La svolta ci fu nell’estate del 1953: quando il governo italiano schierò le sue truppe sul confine orientale, la risposta Titina non si fece attendere e i due eserciti furono ad un passo dalla guerra. Gli alleati cercarono di scongiurarla lavorando ad una spartizione del Territorio fra i due paesi ma complicarono le cose pubblicando la “Nota Bipartita”, una nota nella quale si impegnavano a cedere il territorio della Zona A all’Italia. Alla reazione Jugoslava, che stava preparando l’invasione di Trieste, gli Alleati interrompono l’applicazione della “Nota Bipartita” provocando le proteste da parte Italiana.

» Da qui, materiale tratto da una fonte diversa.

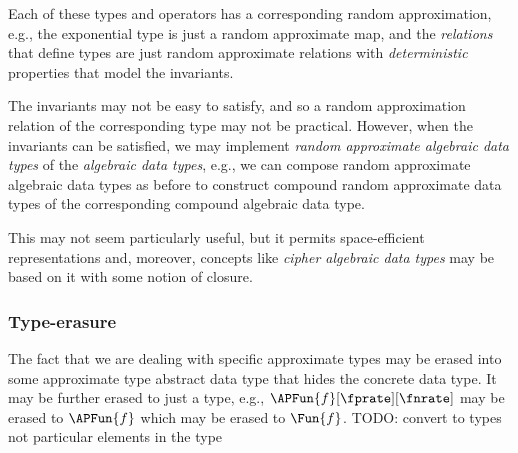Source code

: \documentclass[ ../main.tex]{subfiles}
\begin{document}
	Each of these types and operators has a corresponding random approximation, e.g., the exponential type is just a random approximate map, and the \emph{relations} that define types are just random approximate relations with \emph{deterministic} properties that model the invariants.
	
	The invariants may not be easy to satisfy, and so a random approximation relation of the corresponding type may not be practical.
	However, when the invariants can be satisfied, we may implement \emph{random approximate algebraic data types} of the \emph{algebraic data types}, e.g., we can compose random approximate algebraic data types as before to construct compound random approximate data types of the corresponding compound algebraic data type.
	
	This may not seem particularly useful, but it permits space-efficient representations and, moreover, concepts like \emph{cipher algebraic data types} may be based on it with some notion of closure.
	
\subsubsection{Type-erasure}
The fact that we are dealing with specific approximate types may be erased into some approximate type abstract data type that hides the concrete data type.
It may be further erased to just a type, e.g., $\APFun{f}[\fprate][\fnrate]$ may be erased to $\APFun{f}$ which may be erased to $\Fun{f}$.
TODO: convert to types not particular elements in the type
	
\end{document}
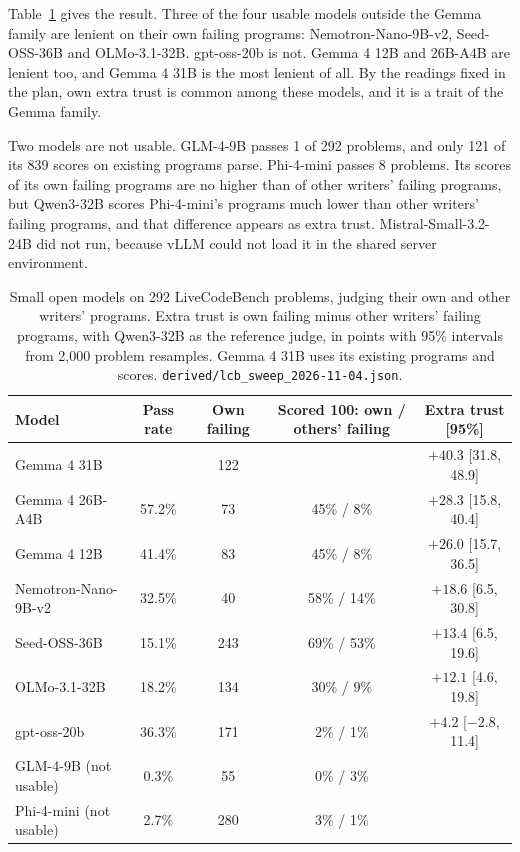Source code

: \documentclass[10pt,letterpaper]{article}
\begin{document}
Table~\ref{tab:sweep} gives the result. Three of the four usable models outside the Gemma family are lenient on their
own failing programs: Nemotron-Nano-9B-v2, Seed-OSS-36B and OLMo-3.1-32B. gpt-oss-20b is not. Gemma 4 12B and 26B-A4B %
are lenient too, and Gemma 4 31B is the most lenient of all. By the readings fixed in the plan, own extra trust is
common among these models, and it is a trait of the Gemma family.

Two models are not usable. GLM-4-9B passes 1 of 292 problems, and only 121 of its 839 scores on existing programs
parse. Phi-4-mini passes 8 problems. Its scores of its own failing programs are no higher than of other writers'
failing programs, but Qwen3-32B scores Phi-4-mini's programs much lower than other writers' failing programs, and
that difference appears as extra trust. Mistral-Small-3.2-24B did not run, because vLLM could not load it in the shared
server environment.

\begin{table}[H]
\centering
\small
\caption{Small open models on 292 LiveCodeBench problems, judging their own and other writers' programs. Extra trust is
own failing minus other writers' failing programs, with Qwen3-32B as the reference judge, in points with 95\%
intervals from 2,000 problem resamples. Gemma 4 31B uses its existing programs and scores.
\texttt{derived/lcb\_sweep\_2026-11-04.json}.}
\label{tab:sweep}
\setlength{\tabcolsep}{4pt}
\begin{tabular}{@{}lcccc@{}}
\toprule
Model & Pass rate & Own failing & Scored 100: own / others' failing & Extra trust [95\%] \\
\midrule
Gemma 4 31B & & 122 & & $+40.3$ [31.8, 48.9] \\
Gemma 4 26B-A4B & 57.2\% & 73 & 45\% / 8\% & $+28.3$ [15.8, 40.4] \\
Gemma 4 12B & 41.4\% & 83 & 45\% / 8\% & $+26.0$ [15.7, 36.5] \\
Nemotron-Nano-9B-v2 & 32.5\% & 40 & 58\% / 14\% & $+18.6$ [6.5, 30.8] \\
Seed-OSS-36B & 15.1\% & 243 & 69\% / 53\% & $+13.4$ [6.5, 19.6] \\
OLMo-3.1-32B & 18.2\% & 134 & 30\% / 9\% & $+12.1$ [4.6, 19.8] \\
gpt-oss-20b & 36.3\% & 171 & 2\% / 1\% & $+4.2$ [$-2.8$, 11.4] \\
\midrule
GLM-4-9B (not usable) & 0.3\% & 55 & 0\% / 3\% & \\
Phi-4-mini (not usable) & 2.7\% & 280 & 3\% / 1\% & \\
\bottomrule
\end{tabular}
\end{table}
\end{document}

Il 3 Novembre 1953 in occasione del trentacinquesimo anniversario del ritorno di Trieste all’Italia (1918) l’allora primo cittadino Gianni Bartoli issò la bandiera italiana dal pennone del Municipio contravvenendo al divieto del Generale Thomas Winterton, governatore di Trieste, che al rifiuto del primo cittadino di rimuoverla fece intervenire i suoi ufficiali per toglierla e requisirla. Il giorno successivo si scatenarono le prime proteste: alla stazione ferroviaria della città si formò un corteo di mille persone, molte delle quali di ritorno dal Sacrario di Redipuglia, dove si era svolta l’annuale cerimonia di commemorazione delle vittime della “Grande Guerra”, che improvvisarono una manifestazione per l’italianità di Trieste.
La folla si ingrossò e un grande corteo arrivò in Piazza Unità e cercò di issare nuovamente il tricolore sul Municipio. Cortei e incidenti si svilupparono in varie zone della città. Il 5 riaprirono le scuole. Gli studenti entrarono subito in sciopero e formarono un corteo che arrivò fino in Piazza Sant’Antonio. Arrivò anche la polizia, che fu accolta a lanci di pietre. I poliziotti reagirono con idranti e manganelli, e picchiarono gli studenti che nel frattempo si erano rifugiati dentro la chiesa di Sant’Antonio. Il vescovo Santin stabilì per il pomeriggio la cerimonia di riconsacrazione della Chiesa: parteciparono migliaia di cittadini, e all’arrivo delle camionette della polizia nacquero nuovi incidenti. Un ufficiale inglese aprì il fuoco, e i poliziotti ne seguirono l’esempio: morirono Piero Addobbati e Antonio Zavadil, mentre decine di altri ragazzi furono feriti.
Il 6 novembre la città fu attraversata da una folla immensa, decisa ad attaccare tutti i simboli dell’occupazione inglese. La bandiera italiana fu issata sul Municipio e sul palazzo del Lloyd Triestino. I Triestini lanciarono bombe a mano sulla Prefettura. La polizia aprì nuovamente il fuoco ad altezza d’uomo. Quattro triestini (Francesco Paglia, Leonardo Manzi, Saverio Montano ed Erminio Bassa) caddero a terra. Quest’ultimo episodio costrinse le diplomazie a trovare una soluzione: undici mesi dopo il territorio venne spartito fra l’Italia e la Jugoslavia. Paglia, Manzi, Montano, Bassa, Zavadil e Addobbati erano uomini e sopratutto ragazzi di destra e di sinistra, ex partigiani ed ex repubblichini, caduti insieme perché Trieste tornasse Italiana.